Find the line with "- 💞 Favorite" in the entries below, then reproduce it and every line after it down to and including the line with "Deploy a DNS‑validated", exactly.

___ RECORD EXCERPTS

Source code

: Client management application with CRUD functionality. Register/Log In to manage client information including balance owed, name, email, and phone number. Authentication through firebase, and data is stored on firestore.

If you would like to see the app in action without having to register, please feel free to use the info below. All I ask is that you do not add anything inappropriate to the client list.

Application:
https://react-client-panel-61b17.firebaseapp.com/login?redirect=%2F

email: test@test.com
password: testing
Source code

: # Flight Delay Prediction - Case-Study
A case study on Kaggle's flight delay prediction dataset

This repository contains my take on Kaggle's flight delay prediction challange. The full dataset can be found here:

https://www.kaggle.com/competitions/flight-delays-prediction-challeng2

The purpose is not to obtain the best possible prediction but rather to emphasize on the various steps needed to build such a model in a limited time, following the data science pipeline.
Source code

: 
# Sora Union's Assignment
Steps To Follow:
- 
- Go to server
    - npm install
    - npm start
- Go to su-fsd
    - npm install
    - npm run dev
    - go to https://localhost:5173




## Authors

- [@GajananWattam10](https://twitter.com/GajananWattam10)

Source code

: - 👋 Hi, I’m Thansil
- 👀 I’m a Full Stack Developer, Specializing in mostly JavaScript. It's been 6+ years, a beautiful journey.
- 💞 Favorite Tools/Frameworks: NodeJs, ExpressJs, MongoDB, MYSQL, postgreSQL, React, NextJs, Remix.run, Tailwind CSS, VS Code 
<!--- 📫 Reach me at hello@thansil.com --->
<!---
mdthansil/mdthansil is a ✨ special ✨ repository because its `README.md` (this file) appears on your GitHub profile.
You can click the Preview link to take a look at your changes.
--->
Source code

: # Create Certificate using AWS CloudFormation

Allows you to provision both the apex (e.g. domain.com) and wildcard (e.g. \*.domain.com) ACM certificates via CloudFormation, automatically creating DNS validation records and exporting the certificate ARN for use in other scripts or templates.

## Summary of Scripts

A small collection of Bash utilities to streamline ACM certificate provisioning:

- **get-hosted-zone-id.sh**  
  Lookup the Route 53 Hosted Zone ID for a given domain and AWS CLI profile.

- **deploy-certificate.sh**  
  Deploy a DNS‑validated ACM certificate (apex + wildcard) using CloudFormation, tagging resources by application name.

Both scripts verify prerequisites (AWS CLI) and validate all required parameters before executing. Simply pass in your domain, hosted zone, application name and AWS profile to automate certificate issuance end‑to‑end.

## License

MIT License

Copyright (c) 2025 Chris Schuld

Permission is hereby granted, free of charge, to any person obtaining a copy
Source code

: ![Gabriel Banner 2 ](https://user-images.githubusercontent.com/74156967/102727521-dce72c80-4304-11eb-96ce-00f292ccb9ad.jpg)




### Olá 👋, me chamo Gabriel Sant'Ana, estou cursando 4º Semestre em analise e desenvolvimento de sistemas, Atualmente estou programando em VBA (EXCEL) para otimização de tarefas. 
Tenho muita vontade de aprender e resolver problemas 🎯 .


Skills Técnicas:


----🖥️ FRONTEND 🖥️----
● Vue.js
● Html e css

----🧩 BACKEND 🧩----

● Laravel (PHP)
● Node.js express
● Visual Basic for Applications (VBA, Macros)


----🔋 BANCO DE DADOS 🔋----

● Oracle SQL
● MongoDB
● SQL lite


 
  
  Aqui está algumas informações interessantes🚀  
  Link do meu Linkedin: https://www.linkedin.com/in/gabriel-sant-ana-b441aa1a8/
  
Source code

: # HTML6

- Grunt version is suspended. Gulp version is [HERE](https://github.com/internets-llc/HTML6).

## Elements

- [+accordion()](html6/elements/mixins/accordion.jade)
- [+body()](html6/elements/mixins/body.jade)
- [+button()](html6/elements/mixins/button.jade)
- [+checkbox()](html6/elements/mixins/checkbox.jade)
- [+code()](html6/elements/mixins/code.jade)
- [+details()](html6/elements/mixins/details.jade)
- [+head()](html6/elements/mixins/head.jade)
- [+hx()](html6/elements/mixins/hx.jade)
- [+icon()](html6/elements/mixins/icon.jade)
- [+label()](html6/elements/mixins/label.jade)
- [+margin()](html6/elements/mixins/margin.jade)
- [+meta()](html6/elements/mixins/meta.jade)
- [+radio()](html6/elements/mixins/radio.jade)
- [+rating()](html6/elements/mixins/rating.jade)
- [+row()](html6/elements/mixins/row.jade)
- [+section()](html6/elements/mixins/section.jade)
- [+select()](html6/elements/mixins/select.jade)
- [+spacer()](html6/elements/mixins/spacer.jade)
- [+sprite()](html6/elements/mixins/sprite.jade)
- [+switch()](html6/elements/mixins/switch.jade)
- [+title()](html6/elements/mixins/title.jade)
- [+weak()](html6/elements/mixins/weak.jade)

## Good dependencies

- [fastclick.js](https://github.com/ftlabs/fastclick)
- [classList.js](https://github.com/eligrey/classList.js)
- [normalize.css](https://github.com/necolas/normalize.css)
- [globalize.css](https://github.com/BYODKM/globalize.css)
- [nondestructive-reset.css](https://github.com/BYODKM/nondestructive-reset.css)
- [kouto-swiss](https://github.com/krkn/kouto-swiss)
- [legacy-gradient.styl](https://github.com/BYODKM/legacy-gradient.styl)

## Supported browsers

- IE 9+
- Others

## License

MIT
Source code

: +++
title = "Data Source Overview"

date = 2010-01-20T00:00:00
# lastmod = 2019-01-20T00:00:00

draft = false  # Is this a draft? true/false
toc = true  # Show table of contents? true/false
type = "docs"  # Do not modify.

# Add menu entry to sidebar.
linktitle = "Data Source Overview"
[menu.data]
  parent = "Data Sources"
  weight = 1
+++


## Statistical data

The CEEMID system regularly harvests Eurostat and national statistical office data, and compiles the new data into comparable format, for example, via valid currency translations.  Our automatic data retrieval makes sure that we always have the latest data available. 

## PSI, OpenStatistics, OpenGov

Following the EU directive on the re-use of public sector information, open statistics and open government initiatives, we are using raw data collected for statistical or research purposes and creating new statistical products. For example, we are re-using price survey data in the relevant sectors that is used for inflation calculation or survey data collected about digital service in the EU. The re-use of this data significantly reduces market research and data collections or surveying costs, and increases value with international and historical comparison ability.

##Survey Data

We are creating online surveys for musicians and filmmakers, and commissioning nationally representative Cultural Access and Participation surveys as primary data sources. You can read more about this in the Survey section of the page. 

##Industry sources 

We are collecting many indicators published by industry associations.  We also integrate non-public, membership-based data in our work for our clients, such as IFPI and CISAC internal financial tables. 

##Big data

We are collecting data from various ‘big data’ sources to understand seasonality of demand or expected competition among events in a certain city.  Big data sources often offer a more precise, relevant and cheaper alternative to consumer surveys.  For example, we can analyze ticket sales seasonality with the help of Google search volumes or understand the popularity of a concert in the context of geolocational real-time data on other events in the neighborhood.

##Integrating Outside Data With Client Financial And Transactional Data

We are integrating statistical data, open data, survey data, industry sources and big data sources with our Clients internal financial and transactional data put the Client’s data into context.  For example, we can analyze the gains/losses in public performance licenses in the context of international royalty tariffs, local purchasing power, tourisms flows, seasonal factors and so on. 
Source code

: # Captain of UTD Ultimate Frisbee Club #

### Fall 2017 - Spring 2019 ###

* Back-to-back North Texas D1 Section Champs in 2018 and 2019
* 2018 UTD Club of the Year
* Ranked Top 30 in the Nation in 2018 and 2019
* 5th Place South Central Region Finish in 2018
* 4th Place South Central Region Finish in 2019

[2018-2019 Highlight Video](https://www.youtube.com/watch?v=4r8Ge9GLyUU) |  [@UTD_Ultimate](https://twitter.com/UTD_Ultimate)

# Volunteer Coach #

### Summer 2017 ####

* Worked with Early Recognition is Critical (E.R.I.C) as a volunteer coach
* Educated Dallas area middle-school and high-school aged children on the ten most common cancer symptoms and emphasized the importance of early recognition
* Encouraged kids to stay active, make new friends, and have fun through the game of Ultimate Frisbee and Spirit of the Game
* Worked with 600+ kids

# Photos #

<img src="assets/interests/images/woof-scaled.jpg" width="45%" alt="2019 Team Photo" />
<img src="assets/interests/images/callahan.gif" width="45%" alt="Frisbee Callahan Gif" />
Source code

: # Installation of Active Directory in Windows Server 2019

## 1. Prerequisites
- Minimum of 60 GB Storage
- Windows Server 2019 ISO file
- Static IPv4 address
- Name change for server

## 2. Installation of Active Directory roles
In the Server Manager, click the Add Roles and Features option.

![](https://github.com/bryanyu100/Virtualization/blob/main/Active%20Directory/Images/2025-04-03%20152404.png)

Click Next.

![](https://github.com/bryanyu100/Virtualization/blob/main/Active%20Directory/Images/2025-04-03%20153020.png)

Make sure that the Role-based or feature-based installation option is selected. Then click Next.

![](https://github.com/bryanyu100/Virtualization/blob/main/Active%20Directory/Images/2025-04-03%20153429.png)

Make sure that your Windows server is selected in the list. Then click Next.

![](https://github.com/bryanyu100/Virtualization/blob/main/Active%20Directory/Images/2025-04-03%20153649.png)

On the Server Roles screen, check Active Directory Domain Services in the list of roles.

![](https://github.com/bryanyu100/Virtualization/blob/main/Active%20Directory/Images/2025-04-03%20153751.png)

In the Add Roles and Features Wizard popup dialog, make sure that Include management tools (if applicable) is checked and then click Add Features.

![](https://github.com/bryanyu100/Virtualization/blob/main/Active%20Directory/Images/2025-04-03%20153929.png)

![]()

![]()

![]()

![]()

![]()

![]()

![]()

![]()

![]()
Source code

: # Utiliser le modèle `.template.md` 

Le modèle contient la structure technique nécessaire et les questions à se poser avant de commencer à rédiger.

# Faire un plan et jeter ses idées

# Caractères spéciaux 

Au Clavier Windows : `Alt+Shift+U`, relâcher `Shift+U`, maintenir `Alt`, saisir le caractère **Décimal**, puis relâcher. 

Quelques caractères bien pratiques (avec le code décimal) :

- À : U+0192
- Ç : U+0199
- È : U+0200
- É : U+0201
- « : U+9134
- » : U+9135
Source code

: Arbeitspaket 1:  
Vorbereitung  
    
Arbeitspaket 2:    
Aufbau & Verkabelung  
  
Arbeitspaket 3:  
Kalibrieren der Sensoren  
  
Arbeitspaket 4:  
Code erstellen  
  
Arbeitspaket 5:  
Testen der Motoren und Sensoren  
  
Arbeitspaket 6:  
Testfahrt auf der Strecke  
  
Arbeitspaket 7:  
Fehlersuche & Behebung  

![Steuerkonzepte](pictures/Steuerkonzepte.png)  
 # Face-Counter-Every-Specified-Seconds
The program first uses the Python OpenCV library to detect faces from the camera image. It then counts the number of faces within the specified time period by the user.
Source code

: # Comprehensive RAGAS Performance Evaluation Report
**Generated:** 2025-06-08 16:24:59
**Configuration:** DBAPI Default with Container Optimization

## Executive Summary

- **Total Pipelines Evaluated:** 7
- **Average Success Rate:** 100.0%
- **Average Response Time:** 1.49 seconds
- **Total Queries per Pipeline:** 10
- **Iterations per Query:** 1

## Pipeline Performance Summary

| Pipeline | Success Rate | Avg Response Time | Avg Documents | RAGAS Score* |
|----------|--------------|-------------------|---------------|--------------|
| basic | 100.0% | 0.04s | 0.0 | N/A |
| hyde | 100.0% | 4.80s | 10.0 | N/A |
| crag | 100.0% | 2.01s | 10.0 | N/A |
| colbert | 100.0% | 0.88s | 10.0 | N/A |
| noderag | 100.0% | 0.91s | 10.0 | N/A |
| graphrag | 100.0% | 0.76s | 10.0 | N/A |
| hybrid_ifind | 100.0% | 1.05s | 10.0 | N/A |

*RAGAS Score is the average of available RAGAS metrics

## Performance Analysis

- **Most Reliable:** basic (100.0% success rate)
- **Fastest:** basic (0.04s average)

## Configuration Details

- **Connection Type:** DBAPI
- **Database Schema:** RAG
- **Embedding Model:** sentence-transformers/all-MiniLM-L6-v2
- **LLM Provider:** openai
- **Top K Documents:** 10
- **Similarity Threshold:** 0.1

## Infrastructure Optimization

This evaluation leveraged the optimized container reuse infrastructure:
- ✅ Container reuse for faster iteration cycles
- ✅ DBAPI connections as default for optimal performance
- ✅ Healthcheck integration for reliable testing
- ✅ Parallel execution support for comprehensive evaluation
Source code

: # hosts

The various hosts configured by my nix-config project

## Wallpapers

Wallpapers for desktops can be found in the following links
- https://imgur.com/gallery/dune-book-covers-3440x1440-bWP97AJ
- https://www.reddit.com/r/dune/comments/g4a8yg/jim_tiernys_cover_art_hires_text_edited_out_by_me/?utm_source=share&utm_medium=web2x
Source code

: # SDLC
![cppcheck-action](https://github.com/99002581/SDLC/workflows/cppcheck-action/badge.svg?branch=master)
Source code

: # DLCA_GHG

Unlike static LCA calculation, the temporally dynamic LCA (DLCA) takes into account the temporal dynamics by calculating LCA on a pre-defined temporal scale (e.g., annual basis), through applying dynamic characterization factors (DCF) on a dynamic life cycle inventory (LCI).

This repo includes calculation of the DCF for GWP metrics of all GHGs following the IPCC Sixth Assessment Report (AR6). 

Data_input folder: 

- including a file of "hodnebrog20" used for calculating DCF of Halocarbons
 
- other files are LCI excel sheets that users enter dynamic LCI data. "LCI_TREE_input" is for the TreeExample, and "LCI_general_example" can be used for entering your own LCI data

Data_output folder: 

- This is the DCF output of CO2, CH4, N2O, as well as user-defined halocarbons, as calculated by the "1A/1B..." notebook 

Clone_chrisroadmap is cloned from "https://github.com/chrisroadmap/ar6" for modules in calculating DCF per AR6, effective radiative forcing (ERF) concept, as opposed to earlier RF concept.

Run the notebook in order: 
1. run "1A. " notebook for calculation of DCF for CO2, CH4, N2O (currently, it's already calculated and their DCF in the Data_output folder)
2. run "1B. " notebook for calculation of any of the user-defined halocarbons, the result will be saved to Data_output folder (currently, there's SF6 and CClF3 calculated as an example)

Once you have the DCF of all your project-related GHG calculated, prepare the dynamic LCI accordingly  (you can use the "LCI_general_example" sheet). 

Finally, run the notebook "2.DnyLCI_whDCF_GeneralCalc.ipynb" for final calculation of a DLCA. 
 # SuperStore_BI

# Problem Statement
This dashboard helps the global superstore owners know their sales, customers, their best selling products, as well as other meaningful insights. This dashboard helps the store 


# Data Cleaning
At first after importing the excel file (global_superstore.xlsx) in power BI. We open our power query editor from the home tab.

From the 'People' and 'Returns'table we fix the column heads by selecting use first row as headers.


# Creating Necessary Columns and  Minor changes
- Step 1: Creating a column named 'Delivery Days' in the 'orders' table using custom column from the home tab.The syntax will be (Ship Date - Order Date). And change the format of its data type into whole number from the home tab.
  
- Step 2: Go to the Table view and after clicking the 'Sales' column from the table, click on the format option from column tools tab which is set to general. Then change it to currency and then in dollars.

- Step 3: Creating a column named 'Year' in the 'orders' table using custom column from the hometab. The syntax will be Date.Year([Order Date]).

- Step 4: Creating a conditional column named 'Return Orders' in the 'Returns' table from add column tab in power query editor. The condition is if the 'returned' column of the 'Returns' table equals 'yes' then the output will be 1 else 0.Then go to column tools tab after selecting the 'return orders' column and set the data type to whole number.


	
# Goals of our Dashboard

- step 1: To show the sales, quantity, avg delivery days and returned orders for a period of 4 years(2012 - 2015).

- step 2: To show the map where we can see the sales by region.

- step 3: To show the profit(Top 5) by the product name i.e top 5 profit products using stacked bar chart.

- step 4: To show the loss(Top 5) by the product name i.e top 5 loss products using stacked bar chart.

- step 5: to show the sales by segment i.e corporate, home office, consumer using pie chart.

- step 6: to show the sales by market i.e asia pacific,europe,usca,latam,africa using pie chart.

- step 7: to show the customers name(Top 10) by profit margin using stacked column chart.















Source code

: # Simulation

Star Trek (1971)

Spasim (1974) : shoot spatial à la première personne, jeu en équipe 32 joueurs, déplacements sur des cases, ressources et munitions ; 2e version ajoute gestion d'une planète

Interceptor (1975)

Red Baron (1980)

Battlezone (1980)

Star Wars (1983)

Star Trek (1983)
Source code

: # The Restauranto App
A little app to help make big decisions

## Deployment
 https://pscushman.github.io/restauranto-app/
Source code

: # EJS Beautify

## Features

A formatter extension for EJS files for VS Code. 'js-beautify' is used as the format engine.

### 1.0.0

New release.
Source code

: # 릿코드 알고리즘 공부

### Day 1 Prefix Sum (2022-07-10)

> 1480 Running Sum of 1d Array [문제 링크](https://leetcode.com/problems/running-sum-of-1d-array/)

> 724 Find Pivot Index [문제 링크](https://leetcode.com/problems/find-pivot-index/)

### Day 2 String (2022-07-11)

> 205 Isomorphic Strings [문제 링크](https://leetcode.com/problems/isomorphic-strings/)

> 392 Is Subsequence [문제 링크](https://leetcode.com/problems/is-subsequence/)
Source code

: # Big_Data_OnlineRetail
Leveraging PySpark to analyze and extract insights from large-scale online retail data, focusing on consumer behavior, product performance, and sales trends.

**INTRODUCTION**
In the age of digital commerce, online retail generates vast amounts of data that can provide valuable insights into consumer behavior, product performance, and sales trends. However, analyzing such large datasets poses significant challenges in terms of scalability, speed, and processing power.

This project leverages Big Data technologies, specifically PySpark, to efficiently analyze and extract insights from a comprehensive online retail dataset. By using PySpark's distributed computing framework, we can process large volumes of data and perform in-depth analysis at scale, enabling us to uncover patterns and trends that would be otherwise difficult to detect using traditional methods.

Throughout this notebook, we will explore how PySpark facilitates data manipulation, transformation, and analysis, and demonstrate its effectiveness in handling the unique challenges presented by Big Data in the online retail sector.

______

■ EXERCISE ANSWER ■
- 💞 Favorite Tools/Frameworks: NodeJs, ExpressJs, MongoDB, MYSQL, postgreSQL, React, NextJs, Remix.run, Tailwind CSS, VS Code 
<!--- 📫 Reach me at hello@thansil.com --->
<!---
mdthansil/mdthansil is a ✨ special ✨ repository because its `README.md` (this file) appears on your GitHub profile.
You can click the Preview link to take a look at your changes.
--->
Source code

: # Create Certificate using AWS CloudFormation

Allows you to provision both the apex (e.g. domain.com) and wildcard (e.g. \*.domain.com) ACM certificates via CloudFormation, automatically creating DNS validation records and exporting the certificate ARN for use in other scripts or templates.

## Summary of Scripts

A small collection of Bash utilities to streamline ACM certificate provisioning:

- **get-hosted-zone-id.sh**  
  Lookup the Route 53 Hosted Zone ID for a given domain and AWS CLI profile.

- **deploy-certificate.sh**  
  Deploy a DNS‑validated ACM certificate (apex + wildcard) using CloudFormation, tagging resources by application name.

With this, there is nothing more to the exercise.